I would like to generate a table of the breadth-first traversal of this graph from a specific starting node.

I can currently do this using a recursive cte and then performing an aggregate query grouping on the id outside of the recursive cte

with recursive
 bfs_tree(id, parent, distance) as (
  select 1, NULL, 0
  union all
  select edges.toNode, bfs_tree.id, bfs_tree.distance + 1
  from edges, bfs_tree
  where edges.fromNode = bfs_tree.id
  order by 3
 )
select id, parent, min(distance) from bfs_tree
group by id;

but this is very slow for larger graphs because the same nodes are being visited multiple times when there are multiple paths to a given node.
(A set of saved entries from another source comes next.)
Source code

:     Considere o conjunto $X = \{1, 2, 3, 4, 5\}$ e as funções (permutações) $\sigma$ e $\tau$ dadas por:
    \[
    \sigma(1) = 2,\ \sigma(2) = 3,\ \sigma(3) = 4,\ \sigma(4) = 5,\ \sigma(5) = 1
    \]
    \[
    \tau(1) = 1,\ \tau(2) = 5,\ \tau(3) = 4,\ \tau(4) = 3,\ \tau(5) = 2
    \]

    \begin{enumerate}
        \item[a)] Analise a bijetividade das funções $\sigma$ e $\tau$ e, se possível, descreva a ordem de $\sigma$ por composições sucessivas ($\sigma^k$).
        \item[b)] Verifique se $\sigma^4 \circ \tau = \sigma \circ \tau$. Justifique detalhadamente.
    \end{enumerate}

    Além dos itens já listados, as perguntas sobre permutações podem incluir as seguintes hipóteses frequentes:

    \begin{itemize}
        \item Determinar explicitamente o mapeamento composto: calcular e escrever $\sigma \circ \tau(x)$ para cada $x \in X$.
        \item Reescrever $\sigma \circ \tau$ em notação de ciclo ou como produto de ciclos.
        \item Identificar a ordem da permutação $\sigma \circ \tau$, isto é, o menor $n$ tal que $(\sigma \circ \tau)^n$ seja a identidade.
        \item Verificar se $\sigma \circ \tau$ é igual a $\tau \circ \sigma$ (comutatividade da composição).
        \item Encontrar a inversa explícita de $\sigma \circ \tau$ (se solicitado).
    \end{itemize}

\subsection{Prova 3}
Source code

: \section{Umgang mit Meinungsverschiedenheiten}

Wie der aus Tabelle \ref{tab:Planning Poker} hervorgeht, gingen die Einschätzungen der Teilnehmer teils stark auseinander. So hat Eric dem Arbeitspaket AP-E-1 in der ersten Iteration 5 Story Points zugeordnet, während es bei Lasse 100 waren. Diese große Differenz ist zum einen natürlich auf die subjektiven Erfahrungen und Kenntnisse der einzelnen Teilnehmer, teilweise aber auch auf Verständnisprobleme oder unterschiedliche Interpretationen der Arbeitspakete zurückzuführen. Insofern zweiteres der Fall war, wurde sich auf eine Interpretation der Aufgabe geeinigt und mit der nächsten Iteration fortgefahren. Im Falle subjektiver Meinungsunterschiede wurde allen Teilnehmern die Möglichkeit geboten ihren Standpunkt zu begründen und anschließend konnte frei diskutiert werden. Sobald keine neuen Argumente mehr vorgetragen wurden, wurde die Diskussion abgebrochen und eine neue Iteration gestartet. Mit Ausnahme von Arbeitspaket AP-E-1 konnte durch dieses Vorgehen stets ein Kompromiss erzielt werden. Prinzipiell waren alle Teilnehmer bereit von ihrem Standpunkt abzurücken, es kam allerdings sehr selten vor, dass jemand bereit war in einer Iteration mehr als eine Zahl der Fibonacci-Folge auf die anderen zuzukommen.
Is there any way to avoid revisiting nodes inside the recursive cte?

Thanks in advance

(2) By Keith Medcalf (kmedcalf) on 2020-10-20 05:16:43 in reply to 1.1 [link] [source]

See https://sqlite.org/forum/forumpost/b36527c43

(3) By abetlen on 2020-10-20 05:59:41 in reply to 2 [link] [source]

I actually did read through that discussion but the solution is not what I'm looking for. Using the path and instr method you showed there will cut off paths that become cycles but it won't cut off paths that revisit nodes.

Take for example the directed-acyclic graph:

1
|\
2 3
|/
4
|\
5 6
|/
7

$ cat bfs_test.sql
create table edges(fromNode integer, toNode integer);
insert into edges(fromNode, toNode) values
    (1, 2),
    (1, 3),
    (2, 4),
    (3, 4),
    (4, 5),
    (4, 6),
    (5, 7),
    (6, 7);

with recursive
    bfs_tree(id, visited, distance) as (
        select 1, '/' || 1 || '/', 0
        union all
        select toNode, visited || toNode || '/', distance + 1
        from edges, bfs_tree
        where fromNode = id and instr(visited, '/' || toNode || '/') == 0
        order by 3 asc
    )
select * from bfs_tree;

$ sqlite3 < bfs_test.sql
1|/1/|0
2|/1/2/|1
3|/1/3/|1
4|/1/2/4/|2
4|/1/3/4/|2
5|/1/2/4/5/|3
6|/1/2/4/6/|3
5|/1/3/4/5/|3
6|/1/3/4/6/|3
7|/1/2/4/5/7/|4
7|/1/2/4/6/7/|4
7|/1/3/4/5/7/|4
7|/1/3/4/6/7/|4

(4.1) By Keith Medcalf (kmedcalf) on 2020-10-20 10:17:28 edited from 4.0 in reply to 3 [link] [source]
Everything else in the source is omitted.